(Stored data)
====================
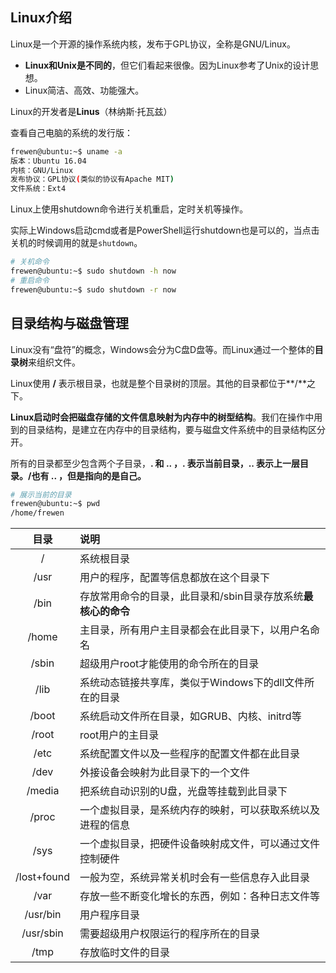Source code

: ## Linux介绍

Linux是一个开源的操作系统内核，发布于GPL协议，全称是GNU/Linux。

- **Linux和Unix是不同的**，但它们看起来很像。因为Linux参考了Unix的设计思想。
- Linux简洁、高效、功能强大。

Linux的开发者是**Linus**（林纳斯·托瓦兹）

查看自己电脑的系统的发行版：

```bash
frewen@ubuntu:~$ uname -a
版本：Ubuntu 16.04
内核：GNU/Linux
发布协议：GPL协议(类似的协议有Apache MIT)
文件系统：Ext4
```

Linux上使用shutdown命令进行关机重启，定时关机等操作。

实际上Windows启动cmd或者是PowerShell运行shutdown也是可以的，当点击关机的时候调用的就是`shutdown`。

```bash
# 关机命令
frewen@ubuntu:~$ sudo shutdown -h now
# 重启命令
frewen@ubuntu:~$ sudo shutdown -r now
```

## 目录结构与磁盘管理

Linux没有“盘符”的概念，Windows会分为C盘D盘等。而Linux通过一个整体的**目录树**来组织文件。

Linux使用 **/** 表示根目录，也就是整个目录树的顶层。其他的目录都位于**/**之下。

**Linux启动时会把磁盘存储的文件信息映射为内存中的树型结构**。我们在操作中用到的目录结构，是建立在内存中的目录结构，要与磁盘文件系统中的目录结构区分开。

所有的目录都至少包含两个子目录，**. 和 .. ，. 表示当前目录，.. 表示上一层目录。/也有 .. ，但是指向的是自己。**

```bash
# 展示当前的目录
frewen@ubuntu:~$ pwd
/home/frewen
```

|    目录     | 说明                                                         |
| :---------: | :----------------------------------------------------------- |
|      /      | 系统根目录                                                   |
|    /usr     | 用户的程序，配置等信息都放在这个目录下                       |
|    /bin     | 存放常用命令的目录，此目录和/sbin目录存放系统**最核心的命令** |
|    /home    | 主目录，所有用户主目录都会在此目录下，以用户名命名           |
|    /sbin    | 超级用户root才能使用的命令所在的目录                         |
|    /lib     | 系统动态链接共享库，类似于Windows下的dll文件所在的目录       |
|    /boot    | 系统启动文件所在目录，如GRUB、内核、initrd等                 |
|    /root    | root用户的主目录                                             |
|    /etc     | 系统配置文件以及一些程序的配置文件都在此目录                 |
|    /dev     | 外接设备会映射为此目录下的一个文件                           |
|   /media    | 把系统自动识别的U盘，光盘等挂载到此目录下                    |
|    /proc    | 一个虚拟目录，是系统内存的映射，可以获取系统以及进程的信息   |
|    /sys     | 一个虚拟目录，把硬件设备映射成文件，可以通过文件控制硬件     |
| /lost+found | 一般为空，系统异常关机时会有一些信息存入此目录               |
|    /var     | 存放一些不断变化增长的东西，例如：各种日志文件等             |
|  /usr/bin   | 用户程序目录                                                 |
|  /usr/sbin  | 需要超级用户权限运行的程序所在的目录                         |
|    /tmp     | 存放临时文件的目录                                           |

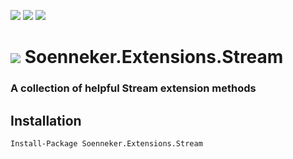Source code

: [![](https://img.shields.io/nuget/v/Soenneker.Extensions.Stream.svg?style=for-the-badge)](https://www.nuget.org/packages/Soenneker.Extensions.Stream/)
[![](https://img.shields.io/github/actions/workflow/status/soenneker/soenneker.extensions.stream/publish-package.yml?style=for-the-badge)](https://github.com/soenneker/soenneker.extensions.stream/actions/workflows/publish-package.yml)
[![](https://img.shields.io/nuget/dt/Soenneker.Extensions.Stream.svg?style=for-the-badge)](https://www.nuget.org/packages/Soenneker.Extensions.Stream/)

# ![](https://user-images.githubusercontent.com/4441470/224455560-91ed3ee7-f510-4041-a8d2-3fc093025112.png) Soenneker.Extensions.Stream
### A collection of helpful Stream extension methods

## Installation

```
Install-Package Soenneker.Extensions.Stream
```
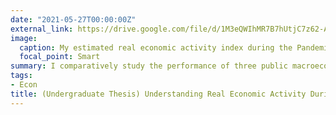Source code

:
 ```yaml
---
date: "2021-05-27T00:00:00Z"
external_link: https://drive.google.com/file/d/1M3eQWIhMR7B7hUtjC7z62-Ajhcs6ZxIv/view?usp=sharing
image:
  caption: My estimated real economic activity index during the Pandemic Recession  
  focal_point: Smart
summary: I comparatively study the performance of three public macroeconomic monitoring indexes (ADS, CFNAI and WEI) during the Pandemic Recession and find that they all indicate a very deep but also very short recession (trough at May 2020). Using the algorithm of Kalman filter, I construct my own macroeconomic monitoring index with four monthly indicators. As many economic indexes exhibited wild movements during COVID-19, to understand why this happened, I further illustrate two methods for decomposing my economics index into movements of underlying economic indicators.
tags:
- Econ
title: (Undergraduate Thesis) Understanding Real Economic Activity During COVID-19 Using a Dynamic Factor Model Decomposition
---
```

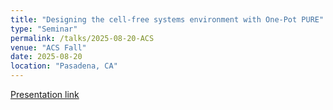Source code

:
 ```yaml
---
title: "Designing the cell-free systems environment with One-Pot PURE"
type: "Seminar"
permalink: /talks/2025-08-20-ACS
venue: "ACS Fall"
date: 2025-08-20
location: "Pasadena, CA"
---
```


[Presentation link](https://yzhang952.github.io/files/ACS2025.pdf)
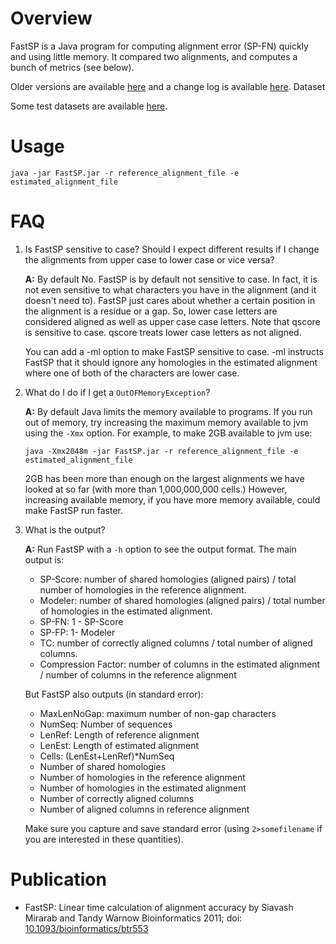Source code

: Overview
====
FastSP is a Java program for computing alignment error (SP-FN) quickly and using little memory. It compared two alignments, and computes a bunch of metrics (see below).

Older versions are available [here](http://www.cs.utexas.edu/~phylo/software/fastsp/older) and a change log is available [here](CHANGELOG). 
Dataset

Some test datasets are available [here](http://www.cs.utexas.edu/~phylo/software/fastsp/datasets.zip).

Usage
===

```java -jar FastSP.jar -r reference_alignment_file -e estimated_alignment_file```


FAQ
===
1. Is FastSP sensitive to case? Should I expect different results if I change the alignments from upper case to lower case or vice versa? 

    **A:** By default No. FastSP is by default not sensitive to case. In fact, it is not even sensitive to what characters you have in the alignment (and it doesn't need to). FastSP just cares about whether a certain position in the alignment is a residue or a gap. So, lower case letters are considered aligned as well as upper case case letters. Note that qscore is sensitive to case. qscore treats lower case letters as not aligned.

    You can add a -ml option to make FastSP sensitive to case. -ml instructs FastSP that it should ignore any homologies in the estimated alignment where one of both of the characters are lower case. 

2. What do I do if I get a `OutOFMemoryException`? 

    **A:** By default Java limits the memory available to programs. If you run out of memory, try increasing the maximum memory available to jvm using the `-Xmx` option. For example, to make 2GB available to jvm use: 

    ```java -Xmx2048m -jar FastSP.jar -r reference_alignment_file -e estimated_alignment_file``` 

    2GB has been more than enough on the largest alignments we have looked at so far (with more than 1,000,000,000 cells.) However, increasing available memory, if you have more memory available, could make FastSP run faster.

3. What is the output? 

    **A:** Run FastSP with a `-h` option to see the output format. The main output is:
	* SP-Score: number of shared homologies (aligned pairs) / total number of homologies in the reference alignment.
	* Modeler: number of shared homologies (aligned pairs) / total number of homologies in the estimated alignment.
	* SP-FN: 1 - SP-Score
	* SP-FP: 1- Modeler
	* TC: number of correctly aligned columns / total number of aligned columns.
	* Compression Factor: number of columns in the estimated alignment / number of columns in the reference alignment
	
	But FastSP also outputs (in standard error):
	* MaxLenNoGap: maximum number of non-gap characters
	* NumSeq: Number of sequences
	* LenRef: Length of reference alignment
	* LenEst: Length of estimated alignment
	* Cells: (LenEst+LenRef)*NumSeq
	* Number of shared homologies
	* Number of homologies in the reference alignment
	* Number of homologies in the estimated alignment
	* Number of correctly aligned columns
	* Number of aligned columns in reference alignment
	
	Make sure you capture and save standard error (using `2>somefilename` if you are interested in these quantities).
	

Publication
====

* FastSP: Linear time calculation of alignment accuracy 
by Siavash Mirarab and Tandy Warnow
Bioinformatics 2011; doi: [10.1093/bioinformatics/btr553](http://bioinformatics.oxfordjournals.org/content/27/23/3250.abstract)

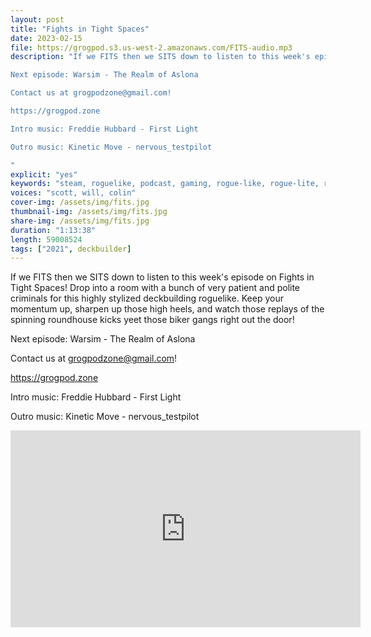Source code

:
 ```yaml
---
layout: post
title: "Fights in Tight Spaces"
date: 2023-02-15
file: https://grogpod.s3.us-west-2.amazonaws.com/FITS-audio.mp3
description: "If we FITS then we SITS down to listen to this week's episode on Fights in Tight Spaces! Drop into a room with a bunch of very patient and polite criminals for this highly stylized deckbuilding roguelike. Keep your momentum up, sharpen up those high heels, and watch those replays of the spinning roundhouse kicks yeet those biker gangs right out the door!

Next episode: Warsim - The Realm of Aslona

Contact us at grogpodzone@gmail.com!

https://grogpod.zone

Intro music: Freddie Hubbard - First Light

Outro music: Kinetic Move - nervous_testpilot

"
explicit: "yes" 
keywords: "steam, roguelike, podcast, gaming, rogue-like, rogue-lite, roguelite"
voices: "scott, will, colin"
cover-img: /assets/img/fits.jpg
thumbnail-img: /assets/img/fits.jpg
share-img: /assets/img/fits.jpg
duration: "1:13:38"
length: 59008524 
tags: ["2021", deckbuilder]
---
```


If we FITS then we SITS down to listen to this week's episode on Fights in Tight Spaces! Drop into a room with a bunch of very patient and polite criminals for this highly stylized deckbuilding roguelike. Keep your momentum up, sharpen up those high heels, and watch those replays of the spinning roundhouse kicks yeet those biker gangs right out the door!

Next episode: Warsim - The Realm of Aslona

Contact us at grogpodzone@gmail.com!

https://grogpod.zone

Intro music: Freddie Hubbard - First Light

Outro music: Kinetic Move - nervous_testpilot

<div class="embed-responsive embed-responsive-16by9">
<iframe width="560" height="315" src="https://www.youtube.com/embed/cUZS7l9NTeQ" title="YouTube video player" frameborder="0" allow="accelerometer; autoplay; clipboard-write; encrypted-media; gyroscope; picture-in-picture" allowfullscreen></iframe>
</div>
====================
**WORK ORDER**
From the records above, copy only the lines starting with the line that holds "3. What is the output?" and going on through the line that holds "of aligned columns.", exactly as written.

**PROBLEM SOLUTION**
3. What is the output? 

    **A:** Run FastSP with a `-h` option to see the output format. The main output is:
	* SP-Score: number of shared homologies (aligned pairs) / total number of homologies in the reference alignment.
	* Modeler: number of shared homologies (aligned pairs) / total number of homologies in the estimated alignment.
	* SP-FN: 1 - SP-Score
	* SP-FP: 1- Modeler
	* TC: number of correctly aligned columns / total number of aligned columns.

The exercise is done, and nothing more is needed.